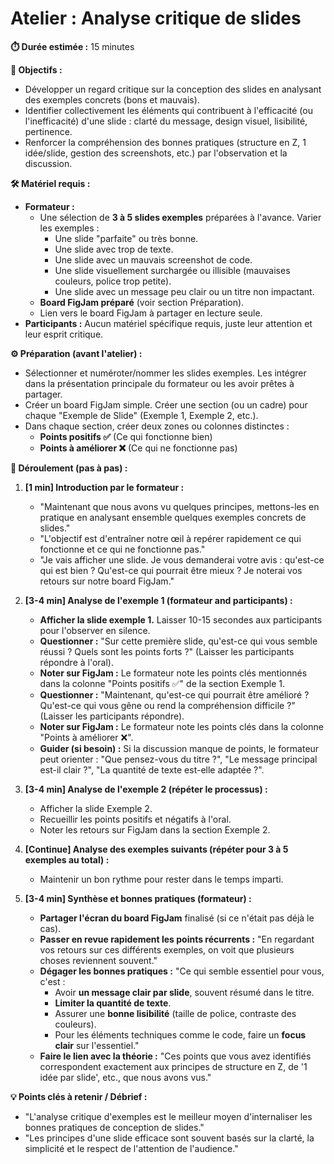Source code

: # Atelier : Analyse critique de slides

**⏱️ Durée estimée :** 15 minutes

**🎯 Objectifs :**
* Développer un regard critique sur la conception des slides en analysant des exemples concrets (bons et mauvais).
* Identifier collectivement les éléments qui contribuent à l'efficacité (ou l'inefficacité) d'une slide : clarté du message, design visuel, lisibilité, pertinence.
* Renforcer la compréhension des bonnes pratiques (structure en Z, 1 idée/slide, gestion des screenshots, etc.) par l'observation et la discussion.

**🛠️ Matériel requis :**
* **Formateur :**
    * Une sélection de **3 à 5 slides exemples** préparées à l'avance. Varier les exemples :
        * Une slide "parfaite" ou très bonne.
        * Une slide avec trop de texte.
        * Une slide avec un mauvais screenshot de code.
        * Une slide visuellement surchargée ou illisible (mauvaises couleurs, police trop petite).
        * Une slide avec un message peu clair ou un titre non impactant.
    * **Board FigJam préparé** (voir section Préparation).
    * Lien vers le board FigJam à partager en lecture seule.
* **Participants :** Aucun matériel spécifique requis, juste leur attention et leur esprit critique.

**⚙️ Préparation (avant l'atelier) :**
* Sélectionner et numéroter/nommer les slides exemples. Les intégrer dans la présentation principale du formateur ou les avoir prêtes à partager.
* Créer un board FigJam simple. Créer une section (ou un cadre) pour chaque "Exemple de Slide" (Exemple 1, Exemple 2, etc.).
* Dans chaque section, créer deux zones ou colonnes distinctes :
    * **Points positifs ✅** (Ce qui fonctionne bien)
    * **Points à améliorer ❌** (Ce qui ne fonctionne pas)

**🚀 Déroulement (pas à pas) :**

1.  **[1 min] Introduction par le formateur :**
    * "Maintenant que nous avons vu quelques principes, mettons-les en pratique en analysant ensemble quelques exemples concrets de slides."
    * "L'objectif est d'entraîner notre œil à repérer rapidement ce qui fonctionne et ce qui ne fonctionne pas."
    * "Je vais afficher une slide. Je vous demanderai votre avis : qu'est-ce qui est bien ? Qu'est-ce qui pourrait être mieux ? Je noterai vos retours sur notre board FigJam."

2.  **[3-4 min] Analyse de l'exemple 1 (formateur and participants) :**
    * **Afficher la slide exemple 1.** Laisser 10-15 secondes aux participants pour l'observer en silence.
    * **Questionner :** "Sur cette première slide, qu'est-ce qui vous semble réussi ? Quels sont les points forts ?" (Laisser les participants répondre à l'oral).
    * **Noter sur FigJam :** Le formateur note les points clés mentionnés dans la colonne "Points positifs ✅" de la section Exemple 1.
    * **Questionner :** "Maintenant, qu'est-ce qui pourrait être amélioré ? Qu'est-ce qui vous gêne ou rend la compréhension difficile ?" (Laisser les participants répondre).
    * **Noter sur FigJam :** Le formateur note les points clés dans la colonne "Points à améliorer ❌".
    * **Guider (si besoin) :** Si la discussion manque de points, le formateur peut orienter : "Que pensez-vous du titre ?", "Le message principal est-il clair ?", "La quantité de texte est-elle adaptée ?".

3.  **[3-4 min] Analyse de l'exemple 2 (répéter le processus) :**
    * Afficher la slide Exemple 2.
    * Recueillir les points positifs et négatifs à l'oral.
    * Noter les retours sur FigJam dans la section Exemple 2.

4.  **[Continue] Analyse des exemples suivants (répéter pour 3 à 5 exemples au total) :**
    * Maintenir un bon rythme pour rester dans le temps imparti.

5.  **[3-4 min] Synthèse et bonnes pratiques (formateur) :**
    * **Partager l'écran du board FigJam** finalisé (si ce n'était pas déjà le cas).
    * **Passer en revue rapidement les points récurrents :** "En regardant vos retours sur ces différents exemples, on voit que plusieurs choses reviennent souvent."
    * **Dégager les bonnes pratiques :** "Ce qui semble essentiel pour vous, c'est :
        * Avoir **un message clair par slide**, souvent résumé dans le titre.
        * **Limiter la quantité de texte**.
        * Assurer une **bonne lisibilité** (taille de police, contraste des couleurs).
        * Pour les éléments techniques comme le code, faire un **focus clair** sur l'essentiel."
    * **Faire le lien avec la théorie :** "Ces points que vous avez identifiés correspondent exactement aux principes de structure en Z, de '1 idée par slide', etc., que nous avons vus."

**💡 Points clés à retenir / Débrief :**
* "L'analyse critique d'exemples est le meilleur moyen d'internaliser les bonnes pratiques de conception de slides."
* "Les principes d'une slide efficace sont souvent basés sur la clarté, la simplicité et le respect de l'attention de l'audience."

*DIRECTIONS FOR THIS TASK*. Write out exactly the lines that fall from the line with "(avant l'atelier) :**" to the line with "chaque section, créer" in the records above, keeping both ends.

*SOLUTION FOR THIS EXERCISE*.
**⚙️ Préparation (avant l'atelier) :**
* Sélectionner et numéroter/nommer les slides exemples. Les intégrer dans la présentation principale du formateur ou les avoir prêtes à partager.
* Créer un board FigJam simple. Créer une section (ou un cadre) pour chaque "Exemple de Slide" (Exemple 1, Exemple 2, etc.).
* Dans chaque section, créer deux zones ou colonnes distinctes :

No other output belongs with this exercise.